**Work to complete**
Copy the data below in full, exactly as it appears.

**Records contained in a dataset**
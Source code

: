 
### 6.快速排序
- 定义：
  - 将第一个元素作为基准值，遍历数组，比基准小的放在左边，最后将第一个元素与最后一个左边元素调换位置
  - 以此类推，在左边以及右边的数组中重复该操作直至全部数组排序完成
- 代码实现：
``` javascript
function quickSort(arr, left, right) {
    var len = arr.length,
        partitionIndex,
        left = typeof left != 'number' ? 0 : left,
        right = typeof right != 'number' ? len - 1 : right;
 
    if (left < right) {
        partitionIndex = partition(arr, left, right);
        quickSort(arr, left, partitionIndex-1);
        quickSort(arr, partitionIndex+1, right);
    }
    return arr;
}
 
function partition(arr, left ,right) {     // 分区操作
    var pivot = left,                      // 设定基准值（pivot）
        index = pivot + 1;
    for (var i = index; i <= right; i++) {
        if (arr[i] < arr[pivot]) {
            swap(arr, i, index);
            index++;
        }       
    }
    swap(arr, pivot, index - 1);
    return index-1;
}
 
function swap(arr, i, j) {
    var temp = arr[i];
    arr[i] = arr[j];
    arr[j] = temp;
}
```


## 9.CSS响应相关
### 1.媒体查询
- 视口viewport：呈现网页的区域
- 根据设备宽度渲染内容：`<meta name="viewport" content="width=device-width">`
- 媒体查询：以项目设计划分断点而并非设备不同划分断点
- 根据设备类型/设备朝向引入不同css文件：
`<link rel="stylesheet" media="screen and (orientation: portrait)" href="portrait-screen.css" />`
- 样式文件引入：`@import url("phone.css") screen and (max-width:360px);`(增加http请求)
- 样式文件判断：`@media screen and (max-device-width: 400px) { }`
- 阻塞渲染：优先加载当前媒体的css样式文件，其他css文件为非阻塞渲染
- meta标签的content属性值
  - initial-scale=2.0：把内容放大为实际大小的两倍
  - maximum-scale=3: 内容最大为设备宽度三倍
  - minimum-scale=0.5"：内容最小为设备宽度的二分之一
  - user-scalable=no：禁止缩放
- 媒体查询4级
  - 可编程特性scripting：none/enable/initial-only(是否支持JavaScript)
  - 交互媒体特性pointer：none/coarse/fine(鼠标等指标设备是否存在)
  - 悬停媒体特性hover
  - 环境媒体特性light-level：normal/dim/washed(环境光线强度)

**Completed exercise**
Source code

: 
### 6.快速排序
- 定义：
  - 将第一个元素作为基准值，遍历数组，比基准小的放在左边，最后将第一个元素与最后一个左边元素调换位置
  - 以此类推，在左边以及右边的数组中重复该操作直至全部数组排序完成
- 代码实现：
``` javascript
function quickSort(arr, left, right) {
    var len = arr.length,
        partitionIndex,
        left = typeof left != 'number' ? 0 : left,
        right = typeof right != 'number' ? len - 1 : right;
 
    if (left < right) {
        partitionIndex = partition(arr, left, right);
        quickSort(arr, left, partitionIndex-1);
        quickSort(arr, partitionIndex+1, right);
    }
    return arr;
}
 
function partition(arr, left ,right) {     // 分区操作
    var pivot = left,                      // 设定基准值（pivot）
        index = pivot + 1;
    for (var i = index; i <= right; i++) {
        if (arr[i] < arr[pivot]) {
            swap(arr, i, index);
            index++;
        }       
    }
    swap(arr, pivot, index - 1);
    return index-1;
}
 
function swap(arr, i, j) {
    var temp = arr[i];
    arr[i] = arr[j];
    arr[j] = temp;
}
```


## 9.CSS响应相关
### 1.媒体查询
- 视口viewport：呈现网页的区域
- 根据设备宽度渲染内容：`<meta name="viewport" content="width=device-width">`
- 媒体查询：以项目设计划分断点而并非设备不同划分断点
- 根据设备类型/设备朝向引入不同css文件：
`<link rel="stylesheet" media="screen and (orientation: portrait)" href="portrait-screen.css" />`
- 样式文件引入：`@import url("phone.css") screen and (max-width:360px);`(增加http请求)
- 样式文件判断：`@media screen and (max-device-width: 400px) { }`
- 阻塞渲染：优先加载当前媒体的css样式文件，其他css文件为非阻塞渲染
- meta标签的content属性值
  - initial-scale=2.0：把内容放大为实际大小的两倍
  - maximum-scale=3: 内容最大为设备宽度三倍
  - minimum-scale=0.5"：内容最小为设备宽度的二分之一
  - user-scalable=no：禁止缩放
- 媒体查询4级
  - 可编程特性scripting：none/enable/initial-only(是否支持JavaScript)
  - 交互媒体特性pointer：none/coarse/fine(鼠标等指标设备是否存在)
  - 悬停媒体特性hover
  - 环境媒体特性light-level：normal/dim/washed(环境光线强度)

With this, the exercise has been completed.